PCBP1 acts as a regulator of CCL2 expression in macrophages to induce recruitment of monocyte-derived macrophages into the inflamed colon.

Abstract

Intestinal macrophages with functional plasticity play essential roles in gut immune responses by increasing chemokines and cytokines, thereby contributing to the pathogenesis of inflammatory bowel disease (IBD). Poly(rC)-binding protein 1 (PCBP1), which is widely expressed in immune cells, binds to nucleic acids in mRNA processing, stabilization, translation and transcription. However, little is known about the influence of PCBP1 on macrophages and its specific mechanism in inflamed intestines. In this study, conditional depletion of Pcbp1 in macrophages protected mice from progression of dextran sulfate sodium induced colitis and resulted in significant alleviation of colitis.
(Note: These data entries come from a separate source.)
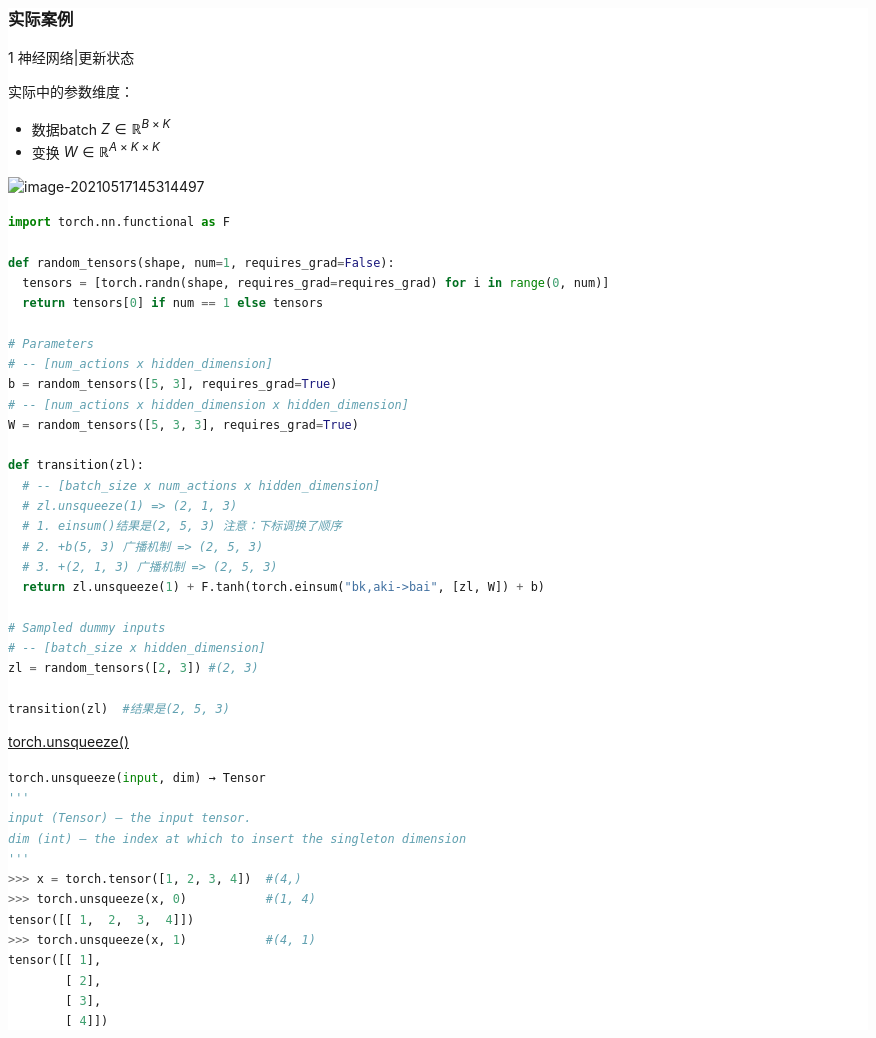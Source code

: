 



### 实际案例

1 神经网络|更新状态

实际中的参数维度：

- 数据batch $Z \in \mathbb{R}^{B \times K}$
- 变换 $W \in \mathbb{R}^{A \times K \times K}$

![image-20210517145314497](https://raw.githubusercontent.com/DaiDuncan/PicUploader/main/img2/20210517145314.png)

```python
import torch.nn.functional as F

def random_tensors(shape, num=1, requires_grad=False):
  tensors = [torch.randn(shape, requires_grad=requires_grad) for i in range(0, num)]
  return tensors[0] if num == 1 else tensors

# Parameters
# -- [num_actions x hidden_dimension]
b = random_tensors([5, 3], requires_grad=True)
# -- [num_actions x hidden_dimension x hidden_dimension]
W = random_tensors([5, 3, 3], requires_grad=True)

def transition(zl):
  # -- [batch_size x num_actions x hidden_dimension]
  # zl.unsqueeze(1) => (2, 1, 3)
  # 1. einsum()结果是(2, 5, 3) 注意：下标调换了顺序
  # 2. +b(5, 3) 广播机制 => (2, 5, 3)
  # 3. +(2, 1, 3) 广播机制 => (2, 5, 3)
  return zl.unsqueeze(1) + F.tanh(torch.einsum("bk,aki->bai", [zl, W]) + b)

# Sampled dummy inputs
# -- [batch_size x hidden_dimension]
zl = random_tensors([2, 3])	#(2, 3)

transition(zl)	#结果是(2, 5, 3)
```



[torch.unsqueeze()](https://pytorch.org/docs/stable/generated/torch.unsqueeze.html)

```python
torch.unsqueeze(input, dim) → Tensor
'''
input (Tensor) – the input tensor.
dim (int) – the index at which to insert the singleton dimension
'''
>>> x = torch.tensor([1, 2, 3, 4])	#(4,)
>>> torch.unsqueeze(x, 0)			#(1, 4)
tensor([[ 1,  2,  3,  4]])	
>>> torch.unsqueeze(x, 1)			#(4, 1)
tensor([[ 1],
        [ 2],
        [ 3],
        [ 4]])
```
Pcbp1 deficiency markedly decreased C-C motif chemokine ligand 2 (CCL2) production by colonic CX3C motif chemokine receptor 1+ (CX3CR1+) macrophages and reduced accumulation of pro-inflammatory macrophages and production of pro-inflammatory cytokines, such as IL-6 and TNF-α, in the inflamed colon. RNA-immunoprecipitation analysis indicated that PCBP1 might interact with Ccl2 mRNA and regulate its expression in macrophages. PCBP1 expression in inflamed intestines also correlated significantly with IBD severity in patients, suggesting a critical involvement of PCBP1 in intestinal inflammation. We anticipate that our findings will facilitate the development of novel therapeutic approaches for IBD by targeting the specific function of immune cells in the local microenvironment, thereby helping to reduce adverse effects.